## Task to carry out
Wherever the string "issues" appears in the records, return the line that holds it.

## Data for analysis
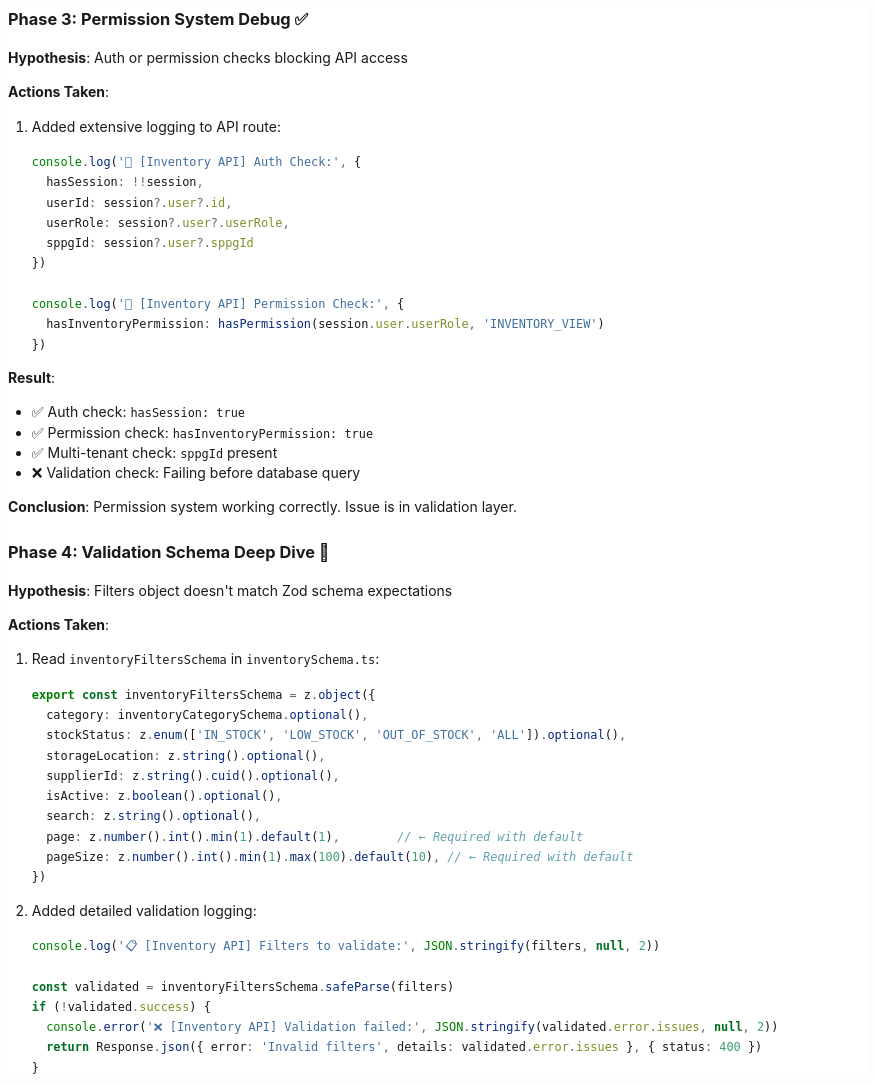 ### Phase 3: Permission System Debug ✅
**Hypothesis**: Auth or permission checks blocking API access

**Actions Taken**:
1. Added extensive logging to API route:
   ```typescript
   console.log('🔐 [Inventory API] Auth Check:', {
     hasSession: !!session,
     userId: session?.user?.id,
     userRole: session?.user?.userRole,
     sppgId: session?.user?.sppgId
   })
   
   console.log('🔑 [Inventory API] Permission Check:', {
     hasInventoryPermission: hasPermission(session.user.userRole, 'INVENTORY_VIEW')
   })
   ```

**Result**: 
- ✅ Auth check: `hasSession: true`
- ✅ Permission check: `hasInventoryPermission: true`
- ✅ Multi-tenant check: `sppgId` present
- ❌ Validation check: Failing before database query

**Conclusion**: Permission system working correctly. Issue is in validation layer.

### Phase 4: Validation Schema Deep Dive 🎯
**Hypothesis**: Filters object doesn't match Zod schema expectations

**Actions Taken**:
1. Read `inventoryFiltersSchema` in `inventorySchema.ts`:
   ```typescript
   export const inventoryFiltersSchema = z.object({
     category: inventoryCategorySchema.optional(),
     stockStatus: z.enum(['IN_STOCK', 'LOW_STOCK', 'OUT_OF_STOCK', 'ALL']).optional(),
     storageLocation: z.string().optional(),
     supplierId: z.string().cuid().optional(),
     isActive: z.boolean().optional(),
     search: z.string().optional(),
     page: z.number().int().min(1).default(1),        // ← Required with default
     pageSize: z.number().int().min(1).max(100).default(10), // ← Required with default
   })
   ```

2. Added detailed validation logging:
   ```typescript
   console.log('📋 [Inventory API] Filters to validate:', JSON.stringify(filters, null, 2))
   
   const validated = inventoryFiltersSchema.safeParse(filters)
   if (!validated.success) {
     console.error('❌ [Inventory API] Validation failed:', JSON.stringify(validated.error.issues, null, 2))
     return Response.json({ error: 'Invalid filters', details: validated.error.issues }, { status: 400 })
   }
   ```
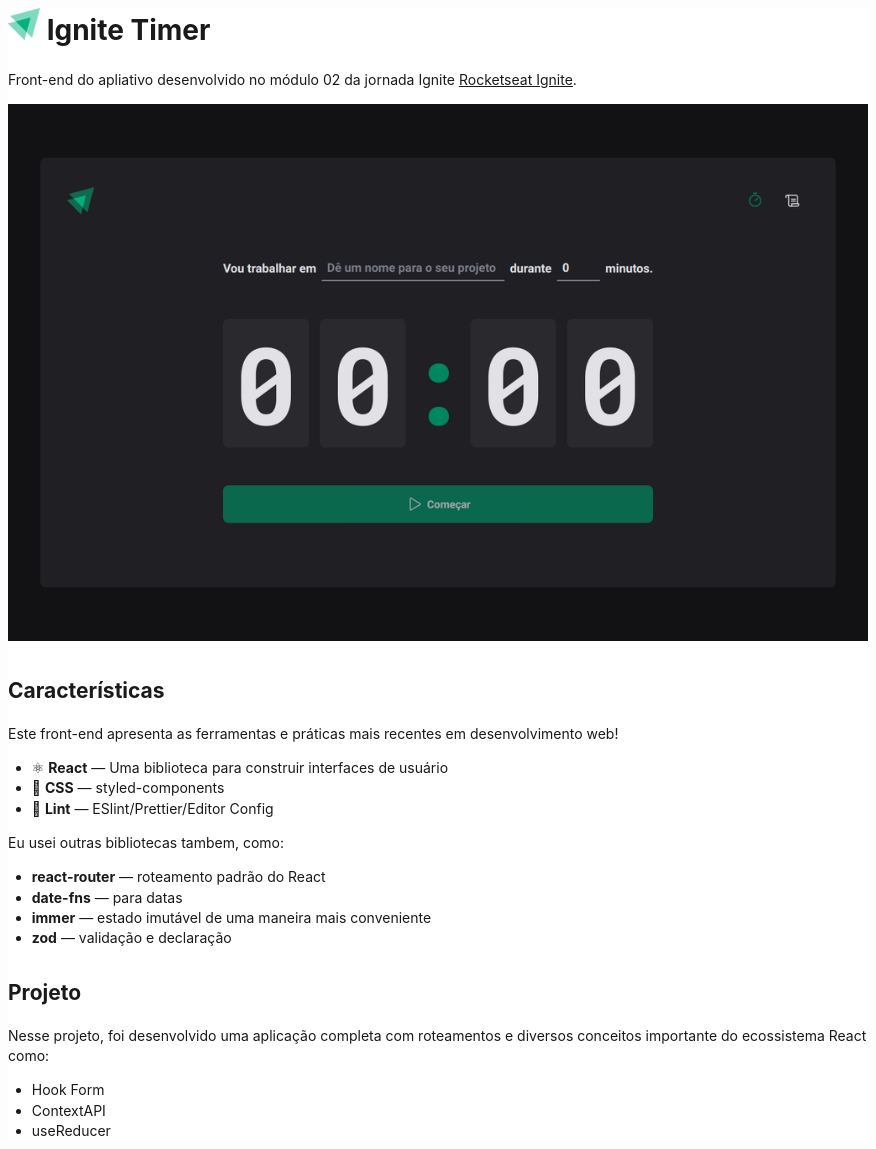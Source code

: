 <h1>
  <img src="/src/assets/Logo.svg" width="32px" height="32px"/>
  Ignite Timer
</h1>

Front-end do apliativo desenvolvido no módulo 02 da jornada Ignite [Rocketseat Ignite](https://www.rocketseat.com.br/ignite).

<img src=".github/capa.png" width="100%"/>

## Características

Este front-end apresenta as ferramentas e práticas mais recentes em desenvolvimento web!

- ⚛️ **React** — Uma biblioteca para construir interfaces de usuário
- 💅 **CSS** — styled-components
- 💖 **Lint** — ESlint/Prettier/Editor Config

Eu usei outras bibliotecas tambem, como:

- **react-router** — roteamento padrão do React
- **date-fns** — para datas
- **immer** — estado imutável de uma maneira mais conveniente
- **zod** — validação e declaração 

## Projeto 

Nesse projeto, foi desenvolvido uma aplicação completa com roteamentos e diversos conceitos importante do ecossistema React como:

- Hook Form
- ContextAPI
- useReducer

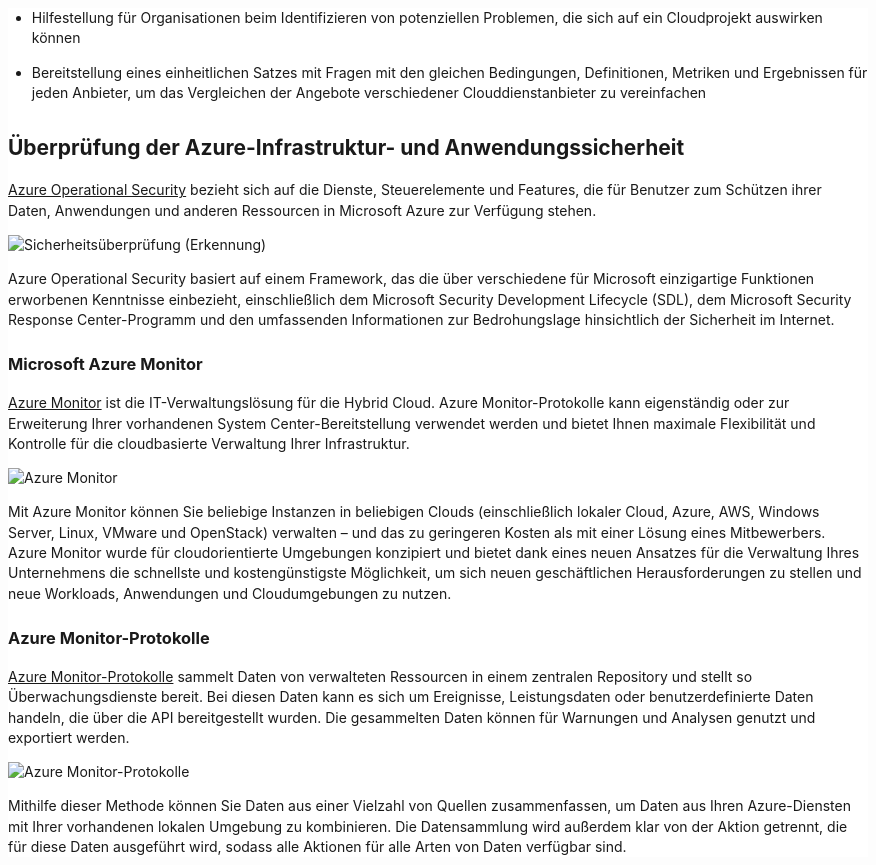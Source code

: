 - Hilfestellung für Organisationen beim Identifizieren von potenziellen Problemen, die sich auf ein Cloudprojekt auswirken können

- Bereitstellung eines einheitlichen Satzes mit Fragen mit den gleichen Bedingungen, Definitionen, Metriken und Ergebnissen für jeden Anbieter, um das Vergleichen der Angebote verschiedener Clouddienstanbieter zu vereinfachen

## <a name="azure-infrastructure-and-application-security-validation"></a>Überprüfung der Azure-Infrastruktur- und Anwendungssicherheit

[Azure Operational Security](operational-security.md) bezieht sich auf die Dienste, Steuerelemente und Features, die für Benutzer zum Schützen ihrer Daten, Anwendungen und anderen Ressourcen in Microsoft Azure zur Verfügung stehen.

![Sicherheitsüberprüfung (Erkennung)](./media/technical-capabilities/azure-security-technical-capabilities-fig7.png)

Azure Operational Security basiert auf einem Framework, das die über verschiedene für Microsoft einzigartige Funktionen erworbenen Kenntnisse einbezieht, einschließlich dem Microsoft Security Development Lifecycle (SDL), dem Microsoft Security Response Center-Programm und den umfassenden Informationen zur Bedrohungslage hinsichtlich der Sicherheit im Internet.

### <a name="microsoft-azure-monitor"></a>Microsoft Azure Monitor

[Azure Monitor](../../azure-monitor/index.yml) ist die IT-Verwaltungslösung für die Hybrid Cloud. Azure Monitor-Protokolle kann eigenständig oder zur Erweiterung Ihrer vorhandenen System Center-Bereitstellung verwendet werden und bietet Ihnen maximale Flexibilität und Kontrolle für die cloudbasierte Verwaltung Ihrer Infrastruktur.

![Azure Monitor](./media/technical-capabilities/azure-security-technical-capabilities-fig8.png)

Mit Azure Monitor können Sie beliebige Instanzen in beliebigen Clouds (einschließlich lokaler Cloud, Azure, AWS, Windows Server, Linux, VMware und OpenStack) verwalten – und das zu geringeren Kosten als mit einer Lösung eines Mitbewerbers. Azure Monitor wurde für cloudorientierte Umgebungen konzipiert und bietet dank eines neuen Ansatzes für die Verwaltung Ihres Unternehmens die schnellste und kostengünstigste Möglichkeit, um sich neuen geschäftlichen Herausforderungen zu stellen und neue Workloads, Anwendungen und Cloudumgebungen zu nutzen.

### <a name="azure-monitor-logs"></a>Azure Monitor-Protokolle

[Azure Monitor-Protokolle](https://azure.microsoft.com/documentation/services/log-analytics) sammelt Daten von verwalteten Ressourcen in einem zentralen Repository und stellt so Überwachungsdienste bereit. Bei diesen Daten kann es sich um Ereignisse, Leistungsdaten oder benutzerdefinierte Daten handeln, die über die API bereitgestellt wurden. Die gesammelten Daten können für Warnungen und Analysen genutzt und exportiert werden.

![Azure Monitor-Protokolle](./media/technical-capabilities/azure-security-technical-capabilities-fig9.png)

Mithilfe dieser Methode können Sie Daten aus einer Vielzahl von Quellen zusammenfassen, um Daten aus Ihren Azure-Diensten mit Ihrer vorhandenen lokalen Umgebung zu kombinieren. Die Datensammlung wird außerdem klar von der Aktion getrennt, die für diese Daten ausgeführt wird, sodass alle Aktionen für alle Arten von Daten verfügbar sind.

## Completed task
     console.error('❌ [Inventory API] Validation failed:', JSON.stringify(validated.error.issues, null, 2))
     return Response.json({ error: 'Invalid filters', details: validated.error.issues }, { status: 400 })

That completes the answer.